Basic diversification involves spreading your risks across different sectors of the economy. All within the asset allocation targets set by your investment plan of action. Make sure that you are comfortable with the approach so that you don’t have to dwell on regrets. Portfolios I review range from too concentrated to well over diversified.

Overall, diversification is a necessary safeguard. You don’t want problems arising in any asset class to ruin your well-designed portfolio. Especially the one that delivers the family’s retirement cash flow.

Develop sound habits

Diversification increases the odds of you being right more often than wrong. When some selections are suffering, others can step up and help cushion the rest of the portfolio.

Make it your habit to keep your nest egg from slipping off the rails. I summarize my top ways to achieve necessary portfolio diversification:

  • Asset Classes: Choosing different asset classes for the game plan is a sensible and prudent step. Stocks, bonds, cash, commodities and real estate are common picks.
  • Economic Regions: Portfolios may include selections from Canada and other regions around the world. Like the USA, Europe, Far East and emerging countries.
  • Time to Maturity: A portion of the portfolio could have a range of investment maturities. From as short as 30 days to as long as 30 years.
  • Foreign Currencies: Investment selections can be purchased in currencies other than Canadian funds. Such as US dollars, the Euro or hedged to our Loonie.
  • Investment Quality: High investment quality trumps reaching out for questionable yield. Trading quality for higher yields increases the potential to incur large losses.

Portfolios ought to contain a variety of investments that don’t all move in unison. However, seasoned investors know full well that is not always possible.

Broad brush

My table below is far from scientific. Look upon it as a broad brush view of portfolios that own Exchange Traded Funds (ETFs) and/or mutual funds as their primary investments in equities. Each investment selection is referenced as a “basket.” I divide the diversification landscape into three ballparks.

Here is my brief assessment of such portfolios:

Probable Diversification Investment Baskets Owned
Low/Insufficient 1 to 7
Medium/Balanced 8 to 15
High/Overdiversified 16 and over

Setting portfolio diversification suitable for your needs is not an isolated event. It is best dealt with alongside other portfolio cornerstones such as risk tolerance, investor profile, time horizon, target asset mix and rebalancing. That is a full plate of activities for any investor.

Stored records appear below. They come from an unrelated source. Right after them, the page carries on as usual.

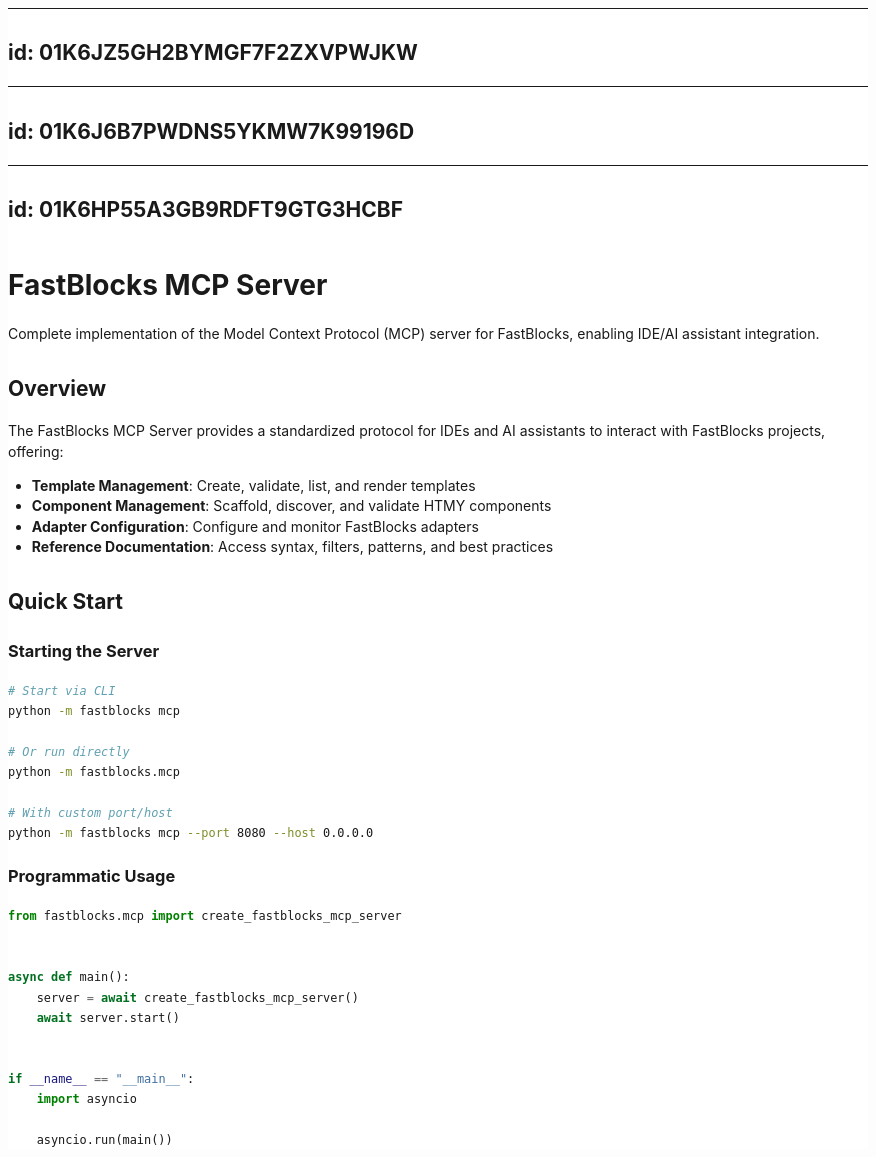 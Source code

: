 ______________________________________________________________________

## id: 01K6JZ5GH2BYMGF7F2ZXVPWJKW

______________________________________________________________________

## id: 01K6J6B7PWDNS5YKMW7K99196D

______________________________________________________________________

## id: 01K6HP55A3GB9RDFT9GTG3HCBF

# FastBlocks MCP Server

Complete implementation of the Model Context Protocol (MCP) server for FastBlocks, enabling IDE/AI assistant integration.

## Overview

The FastBlocks MCP Server provides a standardized protocol for IDEs and AI assistants to interact with FastBlocks projects, offering:

- **Template Management**: Create, validate, list, and render templates
- **Component Management**: Scaffold, discover, and validate HTMY components
- **Adapter Configuration**: Configure and monitor FastBlocks adapters
- **Reference Documentation**: Access syntax, filters, patterns, and best practices

## Quick Start

### Starting the Server

```bash
# Start via CLI
python -m fastblocks mcp

# Or run directly
python -m fastblocks.mcp

# With custom port/host
python -m fastblocks mcp --port 8080 --host 0.0.0.0
```

### Programmatic Usage

```python
from fastblocks.mcp import create_fastblocks_mcp_server


async def main():
    server = await create_fastblocks_mcp_server()
    await server.start()


if __name__ == "__main__":
    import asyncio

    asyncio.run(main())
```
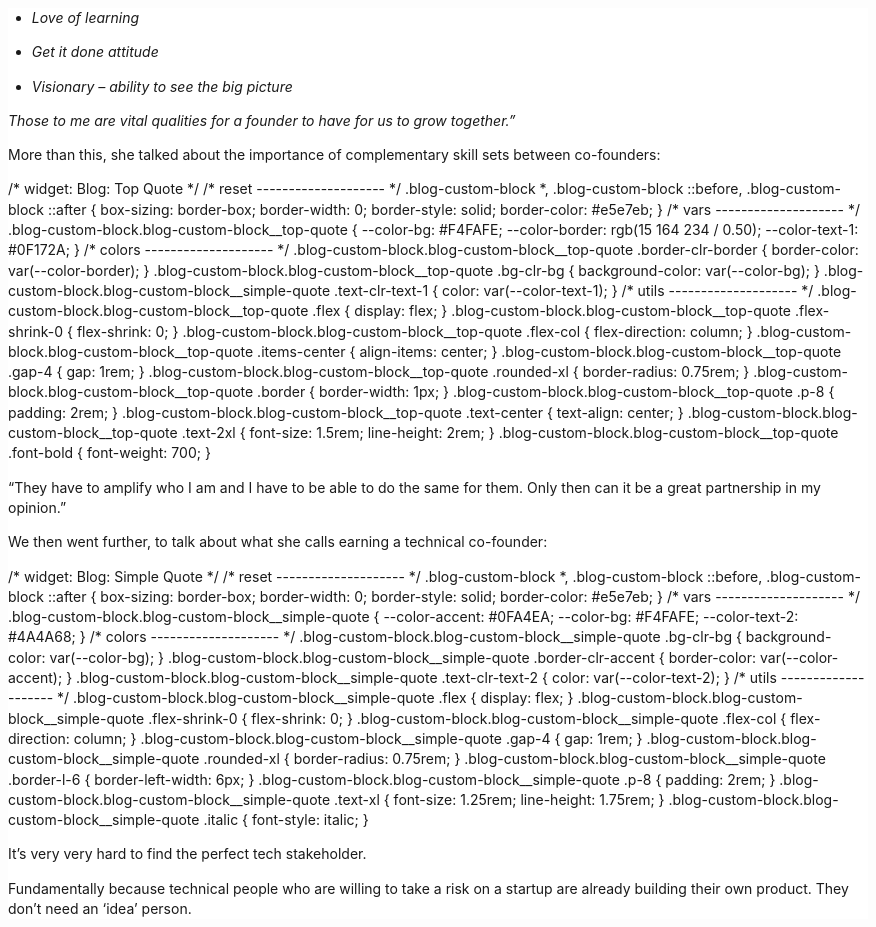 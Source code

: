 - _Love of learning_

- _Get it done attitude_

- _Visionary – ability to see the big picture_

_Those to me are vital qualities for a founder to have for us to grow together.”_

More than this, she talked about the importance of complementary skill sets between co-founders:

/\* widget: Blog: Top Quote \*/ /\* reset -------------------- \*/ .blog-custom-block \*, .blog-custom-block ::before, .blog-custom-block ::after { box-sizing: border-box; border-width: 0; border-style: solid; border-color: #e5e7eb; } /\* vars -------------------- \*/ .blog-custom-block.blog-custom-block\_\_top-quote { --color-bg: #F4FAFE; --color-border: rgb(15 164 234 / 0.50); --color-text-1: #0F172A; } /\* colors -------------------- \*/ .blog-custom-block.blog-custom-block\_\_top-quote .border-clr-border { border-color: var(--color-border); } .blog-custom-block.blog-custom-block\_\_top-quote .bg-clr-bg { background-color: var(--color-bg); } .blog-custom-block.blog-custom-block\_\_simple-quote .text-clr-text-1 { color: var(--color-text-1); } /\* utils -------------------- \*/ .blog-custom-block.blog-custom-block\_\_top-quote .flex { display: flex; } .blog-custom-block.blog-custom-block\_\_top-quote .flex-shrink-0 { flex-shrink: 0; } .blog-custom-block.blog-custom-block\_\_top-quote .flex-col { flex-direction: column; } .blog-custom-block.blog-custom-block\_\_top-quote .items-center { align-items: center; } .blog-custom-block.blog-custom-block\_\_top-quote .gap-4 { gap: 1rem; } .blog-custom-block.blog-custom-block\_\_top-quote .rounded-xl { border-radius: 0.75rem; } .blog-custom-block.blog-custom-block\_\_top-quote .border { border-width: 1px; } .blog-custom-block.blog-custom-block\_\_top-quote .p-8 { padding: 2rem; } .blog-custom-block.blog-custom-block\_\_top-quote .text-center { text-align: center; } .blog-custom-block.blog-custom-block\_\_top-quote .text-2xl { font-size: 1.5rem; line-height: 2rem; } .blog-custom-block.blog-custom-block\_\_top-quote .font-bold { font-weight: 700; }

“They have to amplify who I am and I have to be able to do the same for them. Only then can it be a great partnership in my opinion.”

We then went further, to talk about what she calls earning a technical co-founder:

/\* widget: Blog: Simple Quote \*/ /\* reset -------------------- \*/ .blog-custom-block \*, .blog-custom-block ::before, .blog-custom-block ::after { box-sizing: border-box; border-width: 0; border-style: solid; border-color: #e5e7eb; } /\* vars -------------------- \*/ .blog-custom-block.blog-custom-block\_\_simple-quote { --color-accent: #0FA4EA; --color-bg: #F4FAFE; --color-text-2: #4A4A68; } /\* colors -------------------- \*/ .blog-custom-block.blog-custom-block\_\_simple-quote .bg-clr-bg { background-color: var(--color-bg); } .blog-custom-block.blog-custom-block\_\_simple-quote .border-clr-accent { border-color: var(--color-accent); } .blog-custom-block.blog-custom-block\_\_simple-quote .text-clr-text-2 { color: var(--color-text-2); } /\* utils -------------------- \*/ .blog-custom-block.blog-custom-block\_\_simple-quote .flex { display: flex; } .blog-custom-block.blog-custom-block\_\_simple-quote .flex-shrink-0 { flex-shrink: 0; } .blog-custom-block.blog-custom-block\_\_simple-quote .flex-col { flex-direction: column; } .blog-custom-block.blog-custom-block\_\_simple-quote .gap-4 { gap: 1rem; } .blog-custom-block.blog-custom-block\_\_simple-quote .rounded-xl { border-radius: 0.75rem; } .blog-custom-block.blog-custom-block\_\_simple-quote .border-l-6 { border-left-width: 6px; } .blog-custom-block.blog-custom-block\_\_simple-quote .p-8 { padding: 2rem; } .blog-custom-block.blog-custom-block\_\_simple-quote .text-xl { font-size: 1.25rem; line-height: 1.75rem; } .blog-custom-block.blog-custom-block\_\_simple-quote .italic { font-style: italic; }

It’s very very hard to find the perfect tech stakeholder.

Fundamentally because technical people who are willing to take a risk on a startup are already building their own product. They don’t need an ‘idea’ person.
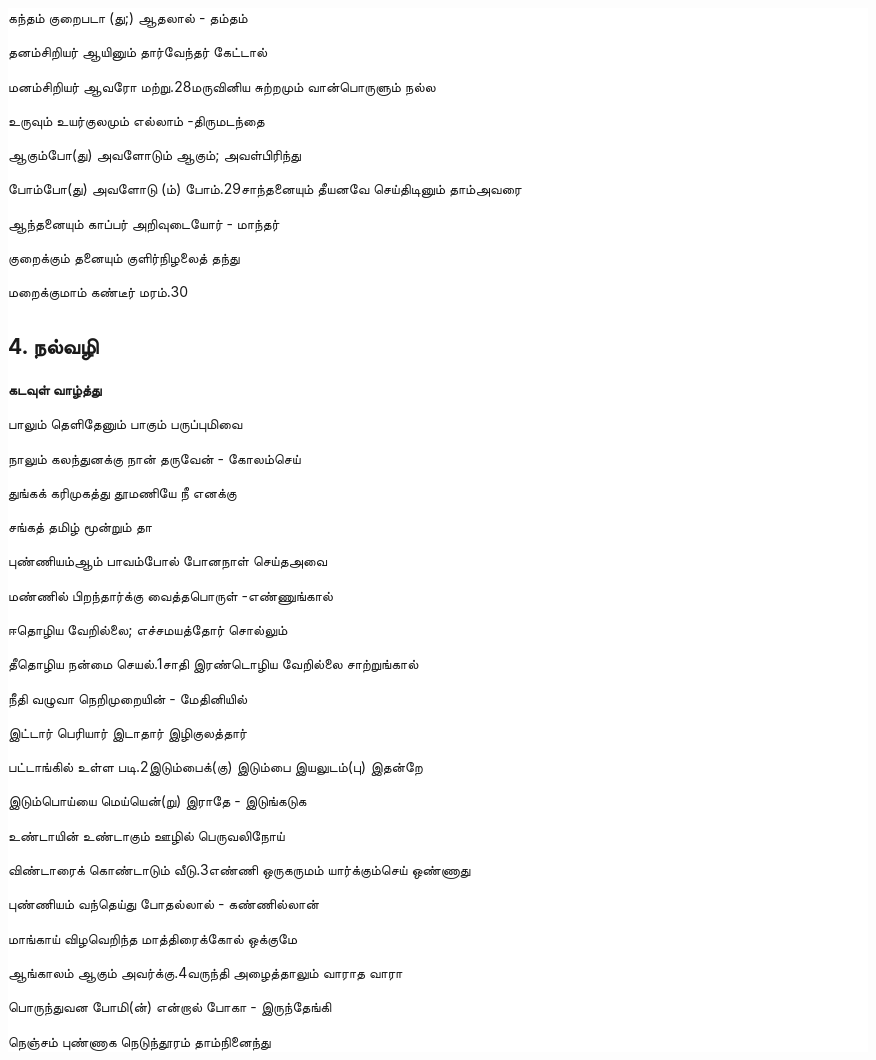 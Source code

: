 கந்தம் குறைபடா (து;) ஆதலால் - தம்தம்  

தனம்சிறியர் ஆயினும் தார்வேந்தர் கேட்டால்  

மனம்சிறியர் ஆவரோ மற்று.28மருவினிய சுற்றமும் வான்பொருளும் நல்ல  

உருவும் உயர்குலமும் எல்லாம் -திருமடந்தை  

ஆகும்போ(து) அவளோடும் ஆகும்; அவள்பிரிந்து  

போம்போ(து) அவளோடு (ம்) போம்.29சாந்தனையும் தீயனவே செய்திடினும் தாம்அவரை  

ஆந்தனையும் காப்பர் அறிவுடையோர் - மாந்தர்  

குறைக்கும் தனையும் குளிர்நிழலைத் தந்து  

மறைக்குமாம் கண்டீர் மரம்.30  

  

## 4. நல்வழி  

  

**கடவுள் வாழ்த்து**  

  

பாலும் தெளிதேனும் பாகும் பருப்புமிவை  

நாலும் கலந்துனக்கு நான் தருவேன் - கோலம்செய்  

துங்கக் கரிமுகத்து தூமணியே நீ எனக்கு  

சங்கத் தமிழ் மூன்றும் தா  

  

புண்ணியம்ஆம் பாவம்போல் போனநாள் செய்தஅவை  

மண்ணில் பிறந்தார்க்கு வைத்தபொருள் -எண்ணுங்கால்  

ஈதொழிய வேறில்லை; எச்சமயத்தோர் சொல்லும்  

தீதொழிய நன்மை செயல்.1சாதி இரண்டொழிய வேறில்லை சாற்றுங்கால்  

நீதி வழுவா நெறிமுறையின் - மேதினியில்  

இட்டார் பெரியார் இடாதார் இழிகுலத்தார்  

பட்டாங்கில் உள்ள படி.2இடும்பைக்(கு) இடும்பை இயலுடம்(பு) இதன்றே  

இடும்பொய்யை மெய்யென்(று) இராதே - இடுங்கடுக  

உண்டாயின் உண்டாகும் ஊழில் பெருவலிநோய்  

விண்டாரைக் கொண்டாடும் வீடு.3எண்ணி ஒருகருமம் யார்க்கும்செய் ஒண்ணாது  

புண்ணியம் வந்தெய்து போதல்லால் - கண்ணில்லான்  

மாங்காய் விழவெறிந்த மாத்திரைக்கோல் ஒக்குமே  

ஆங்காலம் ஆகும் அவர்க்கு.4வருந்தி அழைத்தாலும் வாராத வாரா  

பொருந்துவன போமி(ன்) என்றால் போகா - இருந்தேங்கி  

நெஞ்சம் புண்ணாக நெடுந்தூரம் தாம்நினைந்து  
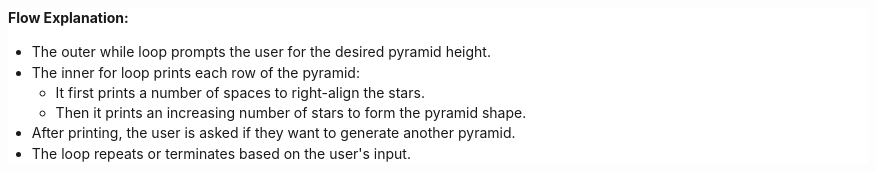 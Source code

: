 **Flow Explanation:**  
- The outer while loop prompts the user for the desired pyramid height.
- The inner for loop prints each row of the pyramid:
  - It first prints a number of spaces to right-align the stars.
  - Then it prints an increasing number of stars to form the pyramid shape.
- After printing, the user is asked if they want to generate another pyramid.
- The loop repeats or terminates based on the user's input.

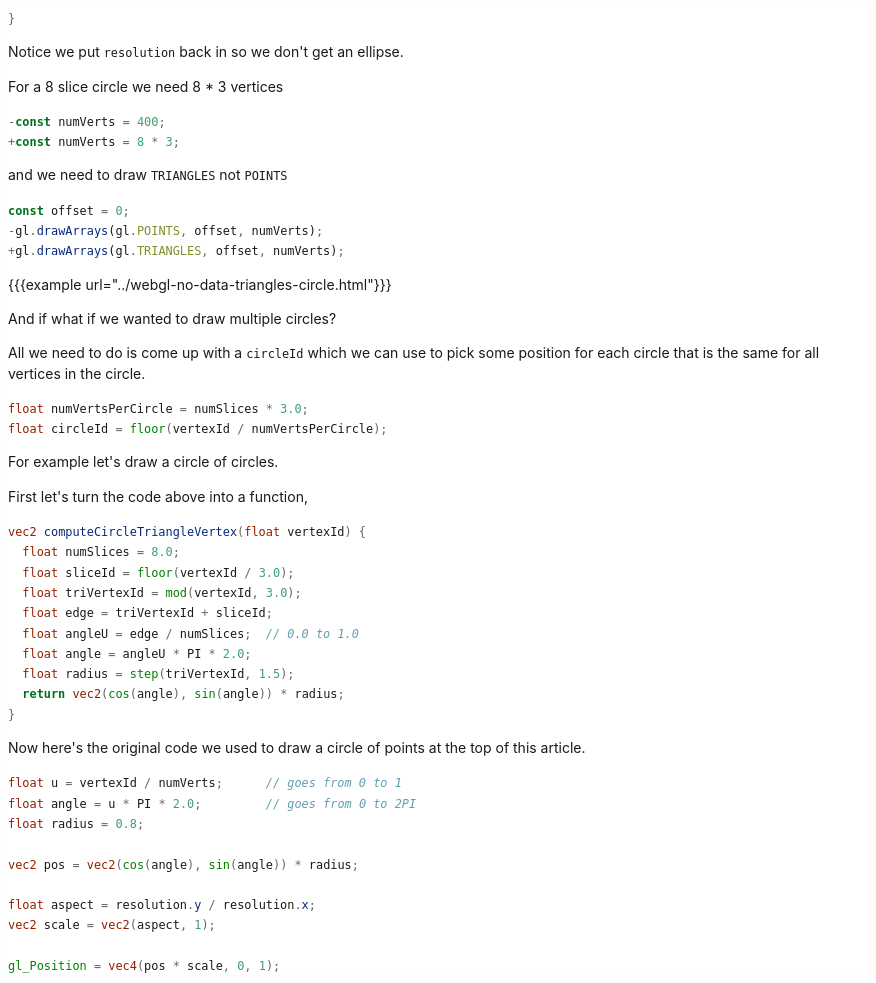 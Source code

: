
 ```glsl
}
```

Notice we put `resolution` back in so we don't get an ellipse.

For a 8 slice circle we need 8 * 3 vertices

```js
-const numVerts = 400;
+const numVerts = 8 * 3;
```

and we need to draw `TRIANGLES` not `POINTS`

```js
const offset = 0;
-gl.drawArrays(gl.POINTS, offset, numVerts);
+gl.drawArrays(gl.TRIANGLES, offset, numVerts);
```

{{{example url="../webgl-no-data-triangles-circle.html"}}}

And if what if we wanted to draw multiple circles?

All we need to do is come up with a `circleId` which we
can use to pick some position for each circle that is
the same for all vertices in the circle.

```glsl
float numVertsPerCircle = numSlices * 3.0;
float circleId = floor(vertexId / numVertsPerCircle);
```

For example let's draw a circle of circles.

First let's turn the code above into a function,

```glsl
vec2 computeCircleTriangleVertex(float vertexId) {
  float numSlices = 8.0;
  float sliceId = floor(vertexId / 3.0);
  float triVertexId = mod(vertexId, 3.0);
  float edge = triVertexId + sliceId;
  float angleU = edge / numSlices;  // 0.0 to 1.0
  float angle = angleU * PI * 2.0;
  float radius = step(triVertexId, 1.5);
  return vec2(cos(angle), sin(angle)) * radius;
}
```

Now here's the original code we used to draw
a circle of points at the top of this article.

```glsl
float u = vertexId / numVerts;      // goes from 0 to 1
float angle = u * PI * 2.0;         // goes from 0 to 2PI
float radius = 0.8;

vec2 pos = vec2(cos(angle), sin(angle)) * radius;

float aspect = resolution.y / resolution.x;
vec2 scale = vec2(aspect, 1);

gl_Position = vec4(pos * scale, 0, 1);
```
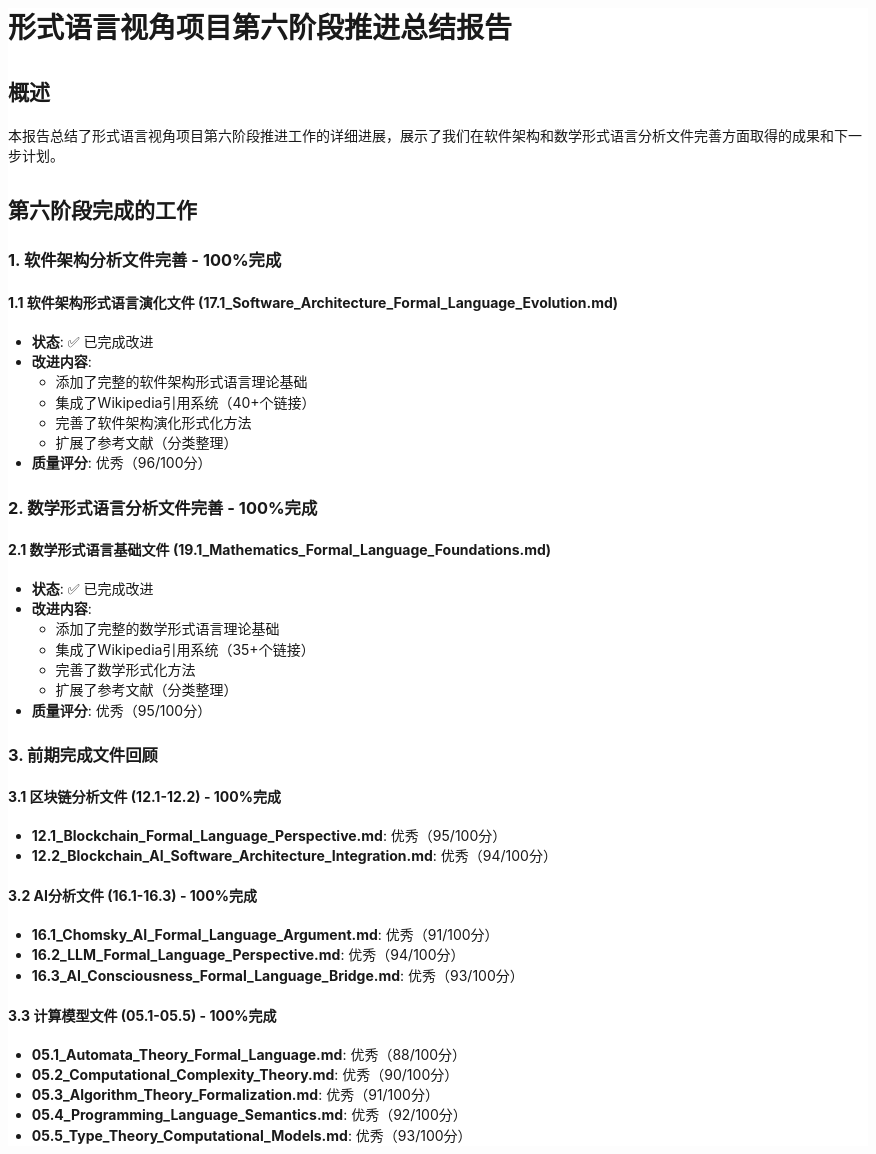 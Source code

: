 # 形式语言视角项目第六阶段推进总结报告

## 概述

本报告总结了形式语言视角项目第六阶段推进工作的详细进展，展示了我们在软件架构和数学形式语言分析文件完善方面取得的成果和下一步计划。

## 第六阶段完成的工作

### 1. 软件架构分析文件完善 - 100%完成

#### 1.1 软件架构形式语言演化文件 (17.1_Software_Architecture_Formal_Language_Evolution.md)

- **状态**: ✅ 已完成改进
- **改进内容**:
  - 添加了完整的软件架构形式语言理论基础
  - 集成了Wikipedia引用系统（40+个链接）
  - 完善了软件架构演化形式化方法
  - 扩展了参考文献（分类整理）
- **质量评分**: 优秀（96/100分）

### 2. 数学形式语言分析文件完善 - 100%完成

#### 2.1 数学形式语言基础文件 (19.1_Mathematics_Formal_Language_Foundations.md)

- **状态**: ✅ 已完成改进
- **改进内容**:
  - 添加了完整的数学形式语言理论基础
  - 集成了Wikipedia引用系统（35+个链接）
  - 完善了数学形式化方法
  - 扩展了参考文献（分类整理）
- **质量评分**: 优秀（95/100分）

### 3. 前期完成文件回顾

#### 3.1 区块链分析文件 (12.1-12.2) - 100%完成

- **12.1_Blockchain_Formal_Language_Perspective.md**: 优秀（95/100分）
- **12.2_Blockchain_AI_Software_Architecture_Integration.md**: 优秀（94/100分）

#### 3.2 AI分析文件 (16.1-16.3) - 100%完成

- **16.1_Chomsky_AI_Formal_Language_Argument.md**: 优秀（91/100分）
- **16.2_LLM_Formal_Language_Perspective.md**: 优秀（94/100分）
- **16.3_AI_Consciousness_Formal_Language_Bridge.md**: 优秀（93/100分）

#### 3.3 计算模型文件 (05.1-05.5) - 100%完成

- **05.1_Automata_Theory_Formal_Language.md**: 优秀（88/100分）
- **05.2_Computational_Complexity_Theory.md**: 优秀（90/100分）
- **05.3_Algorithm_Theory_Formalization.md**: 优秀（91/100分）
- **05.4_Programming_Language_Semantics.md**: 优秀（92/100分）
- **05.5_Type_Theory_Computational_Models.md**: 优秀（93/100分）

Start by reviewing your comfort with the current portfolio. Diversification should be front and centre in managing your nest egg. It is not a precise process; therefore, adopt investing strategies that reduce portfolio risks and aim for more consistent results. I find it helpful to ascertain how much financial damage the client can endure within the present asset mix.

Staying on the rails is my preferred approach. That makes for happier investing in the long run.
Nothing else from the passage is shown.